# WHAT YOU HAVE TO DO
What you return should be the full listing, copied exactly and stripped of its pictures.

# PROVIDED RECORDS
..........

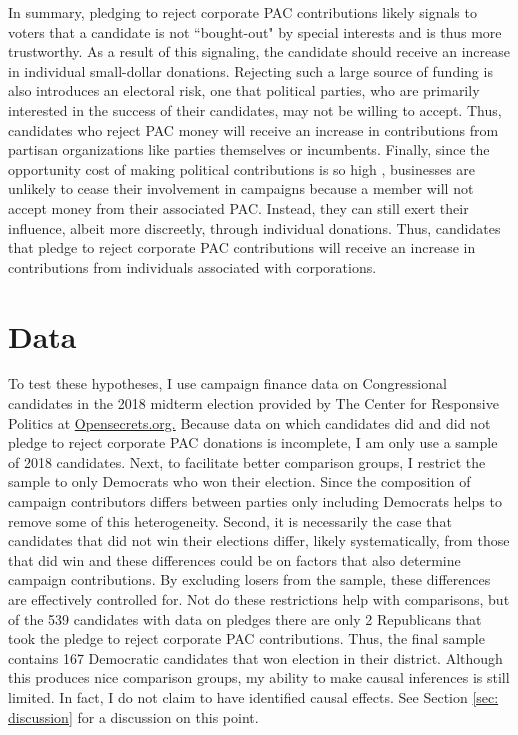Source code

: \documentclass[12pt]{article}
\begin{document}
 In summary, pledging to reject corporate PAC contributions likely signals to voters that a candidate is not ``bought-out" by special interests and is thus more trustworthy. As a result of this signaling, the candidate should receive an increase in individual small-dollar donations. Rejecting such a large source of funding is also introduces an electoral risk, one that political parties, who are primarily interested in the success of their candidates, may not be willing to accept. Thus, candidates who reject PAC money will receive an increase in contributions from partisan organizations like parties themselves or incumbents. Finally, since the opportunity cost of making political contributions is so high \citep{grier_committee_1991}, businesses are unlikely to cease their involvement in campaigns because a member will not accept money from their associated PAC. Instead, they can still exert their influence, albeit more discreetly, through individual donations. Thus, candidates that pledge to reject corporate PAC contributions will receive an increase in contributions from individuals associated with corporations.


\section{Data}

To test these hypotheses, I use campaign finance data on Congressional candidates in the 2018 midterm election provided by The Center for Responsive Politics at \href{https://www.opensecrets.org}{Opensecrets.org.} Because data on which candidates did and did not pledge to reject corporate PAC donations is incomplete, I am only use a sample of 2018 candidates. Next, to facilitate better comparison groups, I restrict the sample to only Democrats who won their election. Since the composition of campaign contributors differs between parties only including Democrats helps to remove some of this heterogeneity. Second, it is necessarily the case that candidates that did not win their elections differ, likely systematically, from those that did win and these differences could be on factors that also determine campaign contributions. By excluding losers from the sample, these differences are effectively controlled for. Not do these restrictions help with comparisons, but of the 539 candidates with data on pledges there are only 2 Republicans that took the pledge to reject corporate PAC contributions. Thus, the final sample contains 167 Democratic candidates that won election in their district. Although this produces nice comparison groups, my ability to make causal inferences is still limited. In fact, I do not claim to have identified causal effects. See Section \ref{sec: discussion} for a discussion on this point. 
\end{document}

..........

# EXERCISE OUTPUT
Source code

: \documentclass[12pt]{article}
\begin{document}
 In summary, pledging to reject corporate PAC contributions likely signals to voters that a candidate is not ``bought-out" by special interests and is thus more trustworthy. As a result of this signaling, the candidate should receive an increase in individual small-dollar donations. Rejecting such a large source of funding is also introduces an electoral risk, one that political parties, who are primarily interested in the success of their candidates, may not be willing to accept. Thus, candidates who reject PAC money will receive an increase in contributions from partisan organizations like parties themselves or incumbents. Finally, since the opportunity cost of making political contributions is so high \citep{grier_committee_1991}, businesses are unlikely to cease their involvement in campaigns because a member will not accept money from their associated PAC. Instead, they can still exert their influence, albeit more discreetly, through individual donations. Thus, candidates that pledge to reject corporate PAC contributions will receive an increase in contributions from individuals associated with corporations.


\section{Data}

To test these hypotheses, I use campaign finance data on Congressional candidates in the 2018 midterm election provided by The Center for Responsive Politics at \href{https://www.opensecrets.org}{Opensecrets.org.} Because data on which candidates did and did not pledge to reject corporate PAC donations is incomplete, I am only use a sample of 2018 candidates. Next, to facilitate better comparison groups, I restrict the sample to only Democrats who won their election. Since the composition of campaign contributors differs between parties only including Democrats helps to remove some of this heterogeneity. Second, it is necessarily the case that candidates that did not win their elections differ, likely systematically, from those that did win and these differences could be on factors that also determine campaign contributions. By excluding losers from the sample, these differences are effectively controlled for. Not do these restrictions help with comparisons, but of the 539 candidates with data on pledges there are only 2 Republicans that took the pledge to reject corporate PAC contributions. Thus, the final sample contains 167 Democratic candidates that won election in their district. Although this produces nice comparison groups, my ability to make causal inferences is still limited. In fact, I do not claim to have identified causal effects. See Section \ref{sec: discussion} for a discussion on this point. 
\end{document}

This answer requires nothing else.